Refrigerating cycle apparatus and method for operating the same
Abstract
A refrigerating cycle apparatus and a method of operating the same are provided. For a refrigerating cycle having a plurality of compressors connected in series for multi-stage compression, an inner space of each compressor and a pipe of the refrigerating cycle may be connected via an oil collection pipe, and oil may be discharged into the refrigerating cycle by pressure reversal during a pressure balancing operation, so as to allow the discharged oil to be collected into a high-stage compressor or a low-stage compressor. Accordingly, an amount of oil may be uniformly maintained in each of the plurality of compressors to prevent losses due to friction and/or increases in power consumption due to a lack of oil in one or more of the compressors. The structure of a device and pipes for performing oil balancing between the compressors may be simplified to enhance efficiency of the compressors.
Claims
exact text as granted — not AI-modifiedWhat is claimed is:
1. A method for operating a refrigerating cycle apparatus having a low-stage compressor and a high-stage compressor connected to each other in series, and a refrigerant switching valve connected to a discharge side of the high-stage compressor and having a low-stage side outlet connected to a low-stage side evaporator and a high-stage side outlet connected to a high-stage side evaporator, with the low-stage side evaporator connected to a suction side of the low-stage compressor and the high-stage side evaporator connected to a suction side of the high-stage compressor, the method comprising:
determining that oil balancing is required between the low-stage compressor and the high-stage compressor; and
performing an oil balancing operation and transferring oil from one of the low-stage or the high-stage compressor to the other of the low-stage or the high-stage compressor, the one of the low-stage or the high-stage compressor containing more oil than the other of the low-stage or the high-stage compressor, wherein the performing of the oil balancing operation comprises driving the high-stage compressor or both compressors for a predetermined period of time, with at least the low-stage side outlet of the refrigerant switching valve closed, and wherein the performing of the oil balancing operation further comprises, after driving the low-stage compressor or both compressors, opening the refrigerant switching valve toward the low-stage side evaporator.

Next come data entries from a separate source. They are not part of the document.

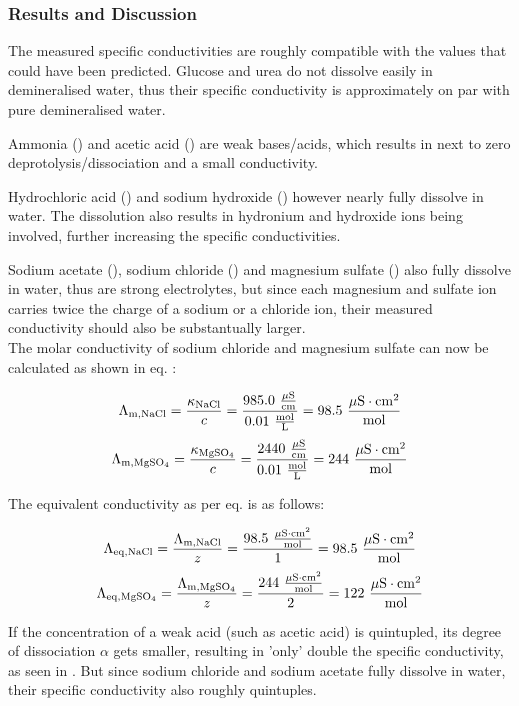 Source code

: \documentclass[
	a4paper,										%
	12pt,											%
	twoside,										%
	headsepline,								%
	footsepline,									%
	captions=tableheading,					%
]{scrartcl}
\newcommand{\formel}[2]{				%
	\begin{equation}
		\label{eq: #1}							%
		#2											%
	\end{equation}}
\begin{document}
\subsubsection{Results and Discussion} 

The measured specific conductivities are roughly compatible with the values that could have been predicted.
Glucose and urea do not dissolve easily in demineralised water,
thus their specific conductivity is approximately on par with pure demineralised water.

Ammonia () and acetic acid () are weak bases/acids, which results in next to zero deprotolysis/dissociation and a small conductivity.

Hydrochloric acid () and sodium hydroxide () however nearly fully dissolve in water.
The dissolution also results in hydronium and hydroxide ions being involved, further increasing the specific conductivities.

Sodium acetate (), sodium chloride () and magnesium sulfate () also fully dissolve in water,
thus are strong electrolytes, but since each magnesium and sulfate ion carries twice the charge of a sodium or a chloride ion,
their measured conductivity should also be substantually larger.\\
The molar conductivity of sodium chloride and magnesium sulfate can now be calculated as shown in eq. :

\formel{b1}{\Lambda_{\mathrm{m, \ce{NaCl}}} = \frac{\kappa_{\ce{NaCl}}}{c} = \frac{985.0\ \mathrm{\frac{\mu S}{cm}}}{0.01\ \mathrm{\frac{mol}{L}}} = 98.5\ \mathrm{\frac{\mu S \cdot cm^2}{mol}}}
\formel{b2}{\Lambda_{\mathrm{m, \ce{MgSO4}}} = \frac{\kappa_{\ce{MgSO4}}}{c} = \frac{2440\ \mathrm{\frac{\mu S}{cm}}}{0.01\ \mathrm{\frac{mol}{L}}} = 244\ \mathrm{\frac{\mu S \cdot cm^2}{mol}}}

The equivalent conductivity as per eq.  is as follows:

\formel{b3}{\Lambda_{\mathrm{eq, \ce{NaCl}}} = \frac{\Lambda_{\mathrm{m, \ce{NaCl}}}}{z} = \frac{98.5\ \mathrm{\frac{\mu S \cdot cm^2}{mol}}}{1} = 98.5\ \mathrm{\frac{\mu S \cdot cm^2}{mol}}}
\formel{b4}{\Lambda_{\mathrm{eq, \ce{MgSO4}}} = \frac{\Lambda_{\mathrm{m, \ce{MgSO4}}}}{z} = \frac{244\ \mathrm{\frac{\mu S \cdot cm^2}{mol}}}{2} = 122\ \mathrm{\frac{\mu S \cdot cm^2}{mol}}}

If the concentration of a weak acid (such as acetic acid) is quintupled, its degree of dissociation $\alpha$ gets smaller, resulting in 'only' double the specific conductivity,
as seen in .
But since sodium chloride and sodium acetate fully dissolve in water, their specific conductivity also roughly quintuples.
\end{document}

2. The method of claim 1 , wherein the performing of the oil balancing operation further comprises, before driving the high-stage compressor or both compressors, opening at least one of the low-stage side outlet or the high-stage side outlet of the refrigerant switching valve for a predetermined period of time, with at least one of the low-stage compressor or the high-stage compressor turned off.
3. A method for operating a refrigerating cycle apparatus having a low-stage compressor and a high-stage compressor connected to each other in series, and a refrigerant switching valve connected to a discharge side of the high-stage compressor and having a low-stage side outlet connected to a low-stage side evaporator and a high-stage side outlet connected to a high-stage side evaporator, with the low-stage side evaporator connected to a suction side of the low-stage compressor and the high-stage side evaporator connected to a suction side of the high-stage compressor, the method comprising:
determining that oil balancing is required between the low-stage compressor and the high-stage compressor; and
performing an oil balancing operation and transferring oil from one of the low-stage or the high-stage compressor to the other of the low-stage or the high-stage compressor, the one of the low-stage or the high-stage compressor containing more oil than the other of the low-stage or the high-stage compressor, wherein the performing of the oil balancing operation comprises driving the low-stage compressor or both compressors for a predetermined period of time, with at least the low-stage side outlet of the refrigerant switching valve closed, and wherein the performing of the oil balancing operation further comprises, after driving the low-stage compressor or both compressors, opening the refrigerant switching valve toward the low-stage side evaporator.
4. The method of claim 3 , wherein the performing of the oil balancing operation further comprises, before driving the low-stage compressor or both compressors, opening both the low-stage side outlet and the high-stage side outlet of the refrigerant switching valve for a predetermined period of time, with the low-stage compressor and the high-stage compressor turned off, so as to discharge oil from the one of the compressors containing more oil to the other of the compressors containing less oil.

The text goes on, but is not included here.